Effects of QI Interventions
QI interventions resulted in a statistically significant reduction in rarely appropriate tests compared to the control group (OR 0.52, 95% CI 0.41-0.66; p<0.01) (Figure 2). The effects of QI interventions were analyzed over both the short (< 3 months) and long-term (> 3 months) with (OR 0.62, 95% CI: 0.49-0.79; p<0.01) in the short term and (OR 0.47, 95% CI: 0.35-0.62; p<0.01) in the long term (Figure 3). This suggests that the introduction of a QI intervention resulted in both an immediate change in provider ordering behavior to be more consistent with AUC guidelines, with increasing effect over time. When we compared the odds ratios for short-term and long-term follow-up, we found that there may be a trend towards an increase in effect on long-term follow-up.

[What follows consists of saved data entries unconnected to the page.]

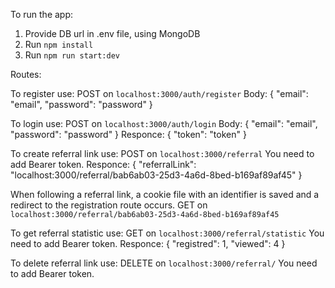 To run the app:

1. Provide DB url in .env file, using MongoDB
2. Run `npm install`
3. Run `npm run start:dev`

Routes:

To register use:
POST on `localhost:3000/auth/register`
Body:
{
"email": "email",
"password": "password"
}

To login use:
POST on `localhost:3000/auth/login`
Body:
{
"email": "email",
"password": "password"
}
Responce:
{
"token": "token"
}

To create referral link use:
POST on `localhost:3000/referral`
You need to add Bearer token.
Responce:
{
"referralLink": "localhost:3000/referral/bab6ab03-25d3-4a6d-8bed-b169af89af45"
}

When following a referral link, a cookie file with an identifier is saved and a redirect to the registration route occurs.
GET on `localhost:3000/referral/bab6ab03-25d3-4a6d-8bed-b169af89af45`

To get referral statistic use:
GET on `localhost:3000/referral/statistic`
You need to add Bearer token.
Responce:
{
"registred": 1,
"viewed": 4
}

To delete referral link use:
DELETE on `localhost:3000/referral/`
You need to add Bearer token.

We also performed subgroup analysis of the type of QI intervention to assess whether the effectiveness of QI intervention varied by modality. Our analysis revealed that using either education tools or decision support tools were both statistically significant in reducing rarely appropriate testing (OR 0.54, 95% CI: 0.41-0.73; p<0.01; OR 0.47, 95% CI: 0.36-0.61; p<0.01) (Figure 4). Feedback tools are often added to other QI intervention modalities due to the assumption that it may augment the effect of QI interventions. Our subgroup analysis showed that adding a feedback tool to either an education tool or a decision support tool did not change the effect compared to not using the feedback tool. The odds ratios for QI intervention with or without a feedback tool added were similar and demonstrated that QI interventions were effective at reducing rarely appropriate testing even when used as the sole QI modality without addition of a feedback tool (OR 0.49 vs. 0.57, 95% CI: 0.36-0.68 vs. 0.39-0.84; p>0.05) (Figure 5).